RECORDS SHOWN:
-=-=-=-=-
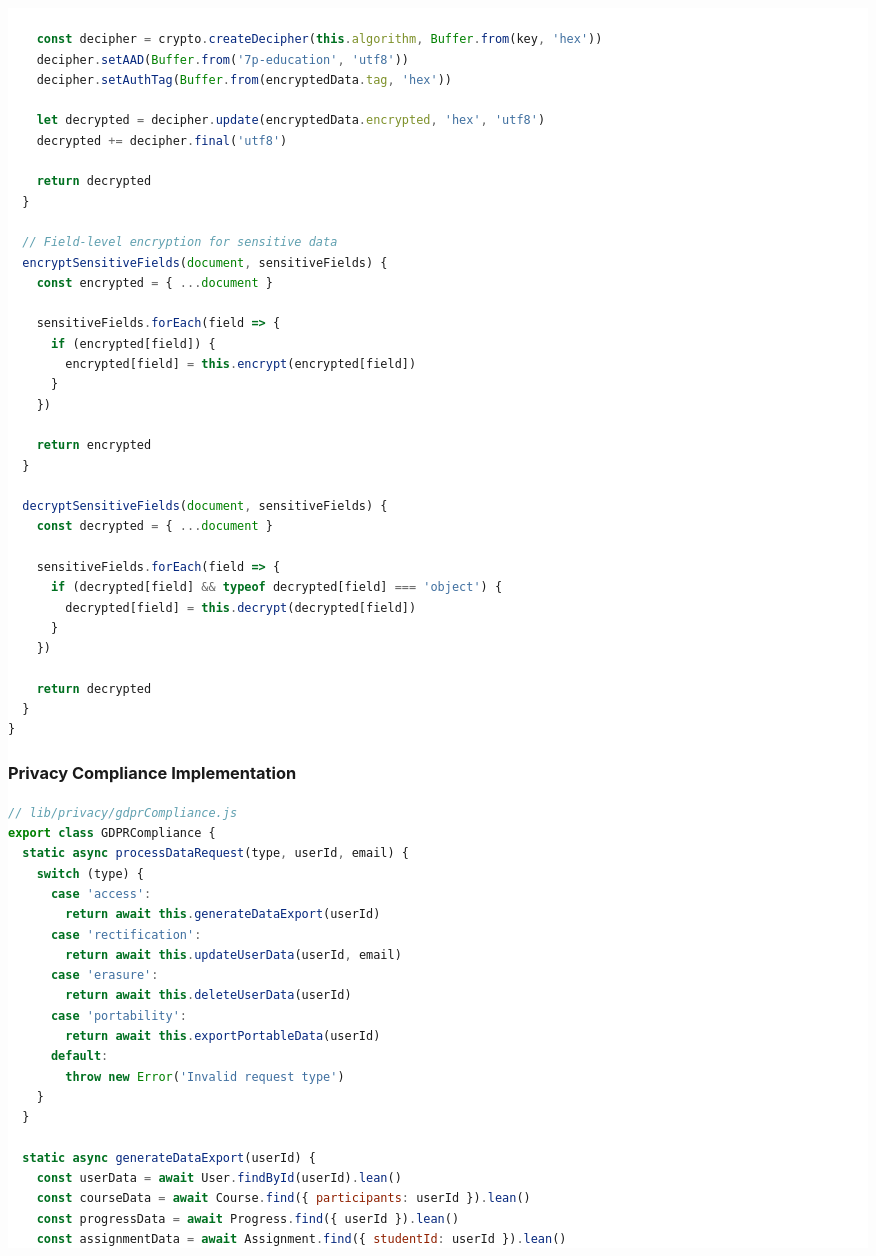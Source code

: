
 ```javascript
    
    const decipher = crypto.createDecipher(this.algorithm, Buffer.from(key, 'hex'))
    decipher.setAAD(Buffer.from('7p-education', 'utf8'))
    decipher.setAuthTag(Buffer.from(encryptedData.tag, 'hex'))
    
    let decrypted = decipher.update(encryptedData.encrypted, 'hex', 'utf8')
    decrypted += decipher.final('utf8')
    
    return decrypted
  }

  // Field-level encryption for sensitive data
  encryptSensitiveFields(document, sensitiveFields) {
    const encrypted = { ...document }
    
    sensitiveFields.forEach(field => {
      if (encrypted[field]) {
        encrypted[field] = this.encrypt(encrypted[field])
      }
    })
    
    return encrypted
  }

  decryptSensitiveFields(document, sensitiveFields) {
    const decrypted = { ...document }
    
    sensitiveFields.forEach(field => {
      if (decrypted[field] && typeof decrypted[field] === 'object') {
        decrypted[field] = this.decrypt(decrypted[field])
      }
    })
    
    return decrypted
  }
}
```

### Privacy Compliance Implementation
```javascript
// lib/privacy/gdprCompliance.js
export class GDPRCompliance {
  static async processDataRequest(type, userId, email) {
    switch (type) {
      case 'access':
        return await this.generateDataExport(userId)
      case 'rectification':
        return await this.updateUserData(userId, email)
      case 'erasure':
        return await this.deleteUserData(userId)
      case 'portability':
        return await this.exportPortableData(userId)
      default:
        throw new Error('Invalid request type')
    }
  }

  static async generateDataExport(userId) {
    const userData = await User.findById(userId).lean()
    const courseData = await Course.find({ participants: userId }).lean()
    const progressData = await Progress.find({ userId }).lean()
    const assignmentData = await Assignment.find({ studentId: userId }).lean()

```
-=-=-=-=-
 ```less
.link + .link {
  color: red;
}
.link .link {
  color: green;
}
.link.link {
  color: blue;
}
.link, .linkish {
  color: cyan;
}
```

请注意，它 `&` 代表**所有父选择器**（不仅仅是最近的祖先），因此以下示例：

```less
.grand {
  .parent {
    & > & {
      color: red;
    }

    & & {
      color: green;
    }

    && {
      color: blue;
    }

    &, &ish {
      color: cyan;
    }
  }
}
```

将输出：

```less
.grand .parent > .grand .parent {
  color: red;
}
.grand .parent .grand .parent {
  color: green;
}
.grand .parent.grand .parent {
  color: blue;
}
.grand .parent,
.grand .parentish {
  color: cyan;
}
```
-=-=-=-=-
TASK GOAL:
Take from the material every line that holds "email".

THE ANSWER:
  static async processDataRequest(type, userId, email) {
        return await this.updateUserData(userId, email)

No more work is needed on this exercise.